Love an SKF bearing I do, top quality 💋.


----------



## Peter Hewson

During the 1960`s there where several "older" Ellerman Wilson Men, who had served on the "Ball Bearing" Boats, I sailed with at least 2, On Aaro, and the Ferry Spero. Like many of that era, they where reluctant to talk about the experience much beyond saying those small, fast boats, where hard work.

The boats Had Paxman Diesels. More info:- Paxman History - The Blockade Runners (World War 2)

Pete


----------



## rustytrawler

..Hi Peter, i thought they were heading to a bearing factory. It must of been one hell of a ride all the way to Sweden, and a heavey load to bring back. Iwonder how many trips were done?


----------



## taffe65

Fantastic links posted guys (sparkie2182 +Peter), will provide some interesting reading later tonight after I,ve showered up and relaxing with a glass of vino. 👍 🍷📖.


----------



## Peter Hewson

As I understand it.
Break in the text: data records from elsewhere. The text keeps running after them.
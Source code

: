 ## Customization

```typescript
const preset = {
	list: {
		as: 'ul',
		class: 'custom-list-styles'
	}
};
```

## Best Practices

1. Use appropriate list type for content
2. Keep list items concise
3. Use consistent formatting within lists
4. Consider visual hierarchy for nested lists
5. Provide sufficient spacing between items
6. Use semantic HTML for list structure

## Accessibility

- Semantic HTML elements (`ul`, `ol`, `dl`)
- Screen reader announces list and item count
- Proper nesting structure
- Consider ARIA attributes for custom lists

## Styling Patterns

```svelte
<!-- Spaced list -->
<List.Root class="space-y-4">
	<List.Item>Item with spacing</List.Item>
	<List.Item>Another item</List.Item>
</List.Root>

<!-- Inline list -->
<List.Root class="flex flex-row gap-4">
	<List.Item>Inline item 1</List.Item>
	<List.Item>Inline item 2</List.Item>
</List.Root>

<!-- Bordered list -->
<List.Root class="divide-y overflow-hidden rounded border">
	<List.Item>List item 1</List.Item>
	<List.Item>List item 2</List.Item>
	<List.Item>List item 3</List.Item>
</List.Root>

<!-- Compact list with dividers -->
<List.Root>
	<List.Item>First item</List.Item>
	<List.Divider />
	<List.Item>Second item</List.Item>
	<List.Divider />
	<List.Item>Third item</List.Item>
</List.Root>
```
The Target for each season was around 400ton?. How much of that was achieved, is open to argument, with the "payload" set at 40Ton.. But it is clear that in light of the alternative, using stripped out bombers, where the seasonal total was 80Ton. They made a decent conrtibution to keeping Britains war effort going in 1943/4. 

Pete


----------



## Challisstern

Excellent post Rustytrawler, as a Hull man I never knew anything about, despite visiting the Maritime Museum several times.
Good posts and links from Sparkie and Peter.

Another similar operation was known as the Shetland Bus, . https://en.wikipedia.org/wiki/Shetland_bus using fishing boats crossing to Norway.
When visiting Shetland in 2018 I visited the memorial but being late in the season the museum wasn't open.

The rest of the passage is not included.